An Invitation to Us All: The Coalition of Immokalee Worker’s Fast for Fair Food

Beginning Monday, March 5, farmworkers and allies began a six-day Fast for Fair Food at Publix headquarters in Lakeland, Florida. The farmworkers, members of the Coalition of Immokalee Workers (CIW), a coalition of agricultural workers and allies based in Immokalee, Florida, the heartland of Florida tomato plantations, have called for the six-day fast in effort to get Publix to sign onto an ethical business agreement that would recognize the demands of farmworkers to guarantee basic protections on the fields.

The CIW has been engaged in the Campaign for Fair Food since 2001, in an effort to get major purchasers of the products of the industrial tomato industry to pay an extra penny per pound for each bucket of tomatoes picked. The CIW began the campaign by focusing on fast food corporations, successfully adding Taco Bell, McDonald’s, Burger King and Subway as campaign partners, before turning its attention to large grocery chains. Whole Foods and, recently, after a prolonged campaign, Trader Joe’s, have signed on to the CIW’s Fair Food agreement.  Publix is currently resisting the CIW’s efforts.

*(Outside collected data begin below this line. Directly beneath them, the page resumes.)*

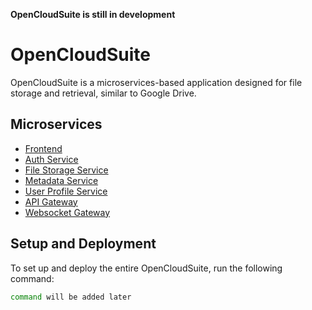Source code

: **OpenCloudSuite is still in development** 

# OpenCloudSuite

OpenCloudSuite is a microservices-based application designed for file storage and retrieval, similar to Google Drive.

## Microservices
- [Frontend](https://github.com/OpenCloudSuite/frontend)
- [Auth Service](https://github.com/OpenCloudSuite/auth-service)
- [File Storage Service](https://github.com/OpenCloudSuite/file-storage-service)
- [Metadata Service](https://github.com/OpenCloudSuite/metadata-service)
- [User Profile Service](https://github.com/OpenCloudSuite/user-profile-service)
- [API Gateway](https://github.com/OpenCloudSuite/api-gateway)
- [Websocket Gateway](https://github.com/OpenCloudSuite/websocket-gateway)

## Setup and Deployment
To set up and deploy the entire OpenCloudSuite, run the following command:
```sh
command will be added later
```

I had the chance to meet with members of the CIW in September 2011 as part of a rabbinical delegation organized by Rabbis for Human Rights North America. When there, I heard testimonies from farmworkers on their experiences in the fields. Riding back from a visit at a tomato plantation with Silvia, I heard about how she had worked for two years for an employer who did not pay the agreed upon amount nor give her breaks to drink water during marathon 12-hour, scorching days in the fields, and how, when she attempted to leave her job, she was threatened at gun-point and told to get back to work.

In the face of this level of exploitation and oppression, the CIW has over the last twenty years continued to demand that workers be treated justly and that all those who benefit from the fruits of the farmworkers’ labor stand with workers to transform the way that tomatoes are grown and harvested.  It is in this context that the Fast for Fair Food is organized, as an opportunity for workers and allies to stand together and demand transformation through an embodied act of commitment.

I decided to take part in the Fast for Fair Food, despite not being able to be present at Lakeland.  When I told my teacher, Rabbi Ebn Leader, that I would be joining the CIW in their six-day fast from Boston, he encouraged me to take up a practice of study for the days of fasting. Accordingly, I am currently studying Masechet Taanit, the section of Mishna that describes Jewish law surrounding fasting.

In the first chapter of Masechet Taanit, fasting is explored through the paradigm of fasts to ask for rain.  The Mishna presents a whole structure of fasts — when to fast, for how long, who must fast — laid out in relationship to the number of days that rainfall has been delayed.  This focus on fasting in relation to rain struck me as strange and discordant with the associations I now carry with fasting (fasting for atonement, for example).  Further digging, however, helped reveal some hidden, and helpful, resonances.

There is a long history in Jewish texts of using rainfall as an analogy for justice. According to the Zohar, a mystical text from 13th century Spain, humans bring rain upon the earth through acts of righteousness and justice.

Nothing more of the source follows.